Material for this exercise
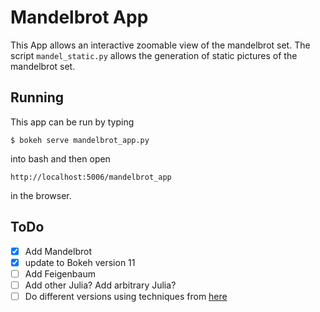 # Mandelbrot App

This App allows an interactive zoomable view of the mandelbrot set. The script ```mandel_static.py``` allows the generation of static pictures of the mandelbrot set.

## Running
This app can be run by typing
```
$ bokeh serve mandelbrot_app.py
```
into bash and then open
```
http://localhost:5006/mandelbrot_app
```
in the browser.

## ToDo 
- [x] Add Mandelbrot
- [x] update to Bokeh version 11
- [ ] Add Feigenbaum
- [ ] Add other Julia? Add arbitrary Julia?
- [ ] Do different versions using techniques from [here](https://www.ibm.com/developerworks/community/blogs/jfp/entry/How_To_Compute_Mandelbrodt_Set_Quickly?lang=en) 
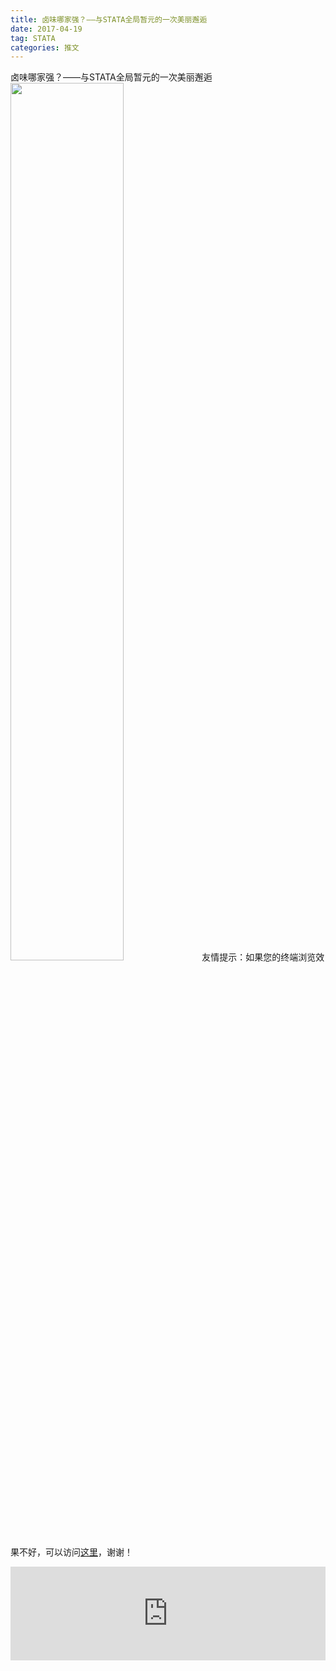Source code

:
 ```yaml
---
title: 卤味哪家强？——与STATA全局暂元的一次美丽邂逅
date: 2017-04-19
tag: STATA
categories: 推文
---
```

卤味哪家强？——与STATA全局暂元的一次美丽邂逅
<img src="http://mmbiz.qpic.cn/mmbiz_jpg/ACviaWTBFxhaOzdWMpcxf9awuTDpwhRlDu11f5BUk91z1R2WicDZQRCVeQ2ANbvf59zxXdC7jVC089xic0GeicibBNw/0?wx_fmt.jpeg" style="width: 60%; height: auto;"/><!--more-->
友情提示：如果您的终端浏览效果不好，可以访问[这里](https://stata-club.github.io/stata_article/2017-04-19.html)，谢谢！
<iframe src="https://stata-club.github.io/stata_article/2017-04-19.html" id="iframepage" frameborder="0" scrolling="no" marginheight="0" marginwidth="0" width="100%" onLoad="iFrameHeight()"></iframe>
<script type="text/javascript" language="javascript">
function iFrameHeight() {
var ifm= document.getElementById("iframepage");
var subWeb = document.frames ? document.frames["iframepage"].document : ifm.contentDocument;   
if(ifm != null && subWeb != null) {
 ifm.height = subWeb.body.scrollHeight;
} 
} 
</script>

Activity
Please go through the entries and show every line with the word "width".

Solution to this problem
<img src="http://mmbiz.qpic.cn/mmbiz_jpg/ACviaWTBFxhaOzdWMpcxf9awuTDpwhRlDu11f5BUk91z1R2WicDZQRCVeQ2ANbvf59zxXdC7jVC089xic0GeicibBNw/0?wx_fmt.jpeg" style="width: 60%; height: auto;"/><!--more-->
<iframe src="https://stata-club.github.io/stata_article/2017-04-19.html" id="iframepage" frameborder="0" scrolling="no" marginheight="0" marginwidth="0" width="100%" onLoad="iFrameHeight()"></iframe>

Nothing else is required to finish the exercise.